His hair is still wet from his baptism in the Jordan river, but today we find Jesus in the desert where he encounters the devil. Mark’s account doesn’t provide much detail about Jesus’ experience there, but Matthew’s Gospel is very specific about just how the devil tempted him.
The desert is a barren wide expanse of sand, little vegetation and extreme temperatures, a veritable wasteland. That’s the kind of place in which Jesus did his forty-day fasting retreat: the wilderness. For Jesus and for us the wilderness in our life is a desolate, scary place and one with which we may be very familiar, those quiet, lonely, vulnerable times.
Maybe it’s the doctor’s examination room where someone is awaiting a test result or the parking lot where someone sits in a fog after losing a job or a bar where a broken-hearted guy ruminates about what went wrong in a relationship that just ended.
Maybe it’s where anyone of us lands when we are too tired, too weak, too sad from whatever is going on in our life that has crushed our spirit and sapped our energy. Desert places can suck all the self-confidence right out of you. We may even feel like the demons are ripping us apart.
Places of wilderness come in all sizes and configurations. Sometimes the only way you become aware that you’ve landed there is that you look around to see who can help you find your way out and you realize how alone you are. Nobody likes those wilderness places and, in fact, people spend a lot of time, energy, and maybe even money to escape them.
The wilderness, the barren, wasteland we may find ourselves in life—as it was for Jesus—is a place that can breed temptation.
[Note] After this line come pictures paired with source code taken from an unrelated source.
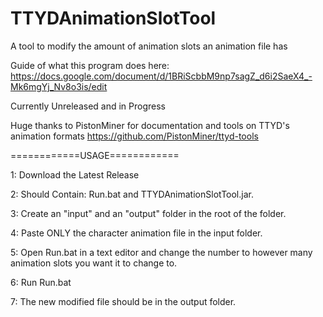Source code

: # TTYDAnimationSlotTool
A tool to modify the amount of animation slots an animation file has

Guide of what this program does here: https://docs.google.com/document/d/1BRiScbbM9np7sagZ_d6i2SaeX4_-Mk6mgYj_Nv8o3is/edit

Currently Unreleased and in Progress

Huge thanks to PistonMiner for documentation and tools on TTYD's animation formats https://github.com/PistonMiner/ttyd-tools

============USAGE============

1: Download the Latest Release

2: Should Contain: Run.bat and TTYDAnimationSlotTool.jar.

3: Create an "input" and an "output" folder in the root of the folder.

4: Paste ONLY the character animation file in the input folder.

5: Open Run.bat in a text editor and change the number to however many animation slots you want it to change to.

6: Run Run.bat

7: The new modified file should be in the output folder.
Temptation. A well-known commodity. It’s part of living and there’s no way to escape it. The Irish playwright and novelist Oscar Wilde famously suggested that the only way to get rid of a temptation is to give into it.
Take a certain rector, for example, whose doctor told him that he had to lose weight. He took his new diet very seriously, even changing the route he took from his home to the church just to avoid going past the bakery.
One morning, however, the rector appeared at the weekly staff meeting with a gigantic chocolate cake. The staff was aghast but the rector just smiled. “This is a special chocolate cake,” he explained. “What makes it special,” one of his staff asked him. “Is it someone’s birthday today?” “No,” the rector answered. “I made a wrong turn this morning and found myself driving right past the bakery.
“I thought to myself that God must have wanted me to do that, so I said, ‘Dear God, if you want me to go inside to see if they made my favorite chocolate cake today, let there be a parking spot right in front.’
“So, your prayer must have been answered,” said the choir director. (tongue in cheek). “It certainly was,” said the rector, “on my sixth time around the block.”
We are all tempted all the time. Why shouldn’t I have that second or third brownie? Can’t I skip the gym this morning? That little white lie won’t hurt anyone. They are all pretty benign and perfectly normal urges.
Personally, when it comes to Oscar Wilde’s suggestion, I’m good at giving in! If you bake brownies for a coffee hour, I’m a dead duck.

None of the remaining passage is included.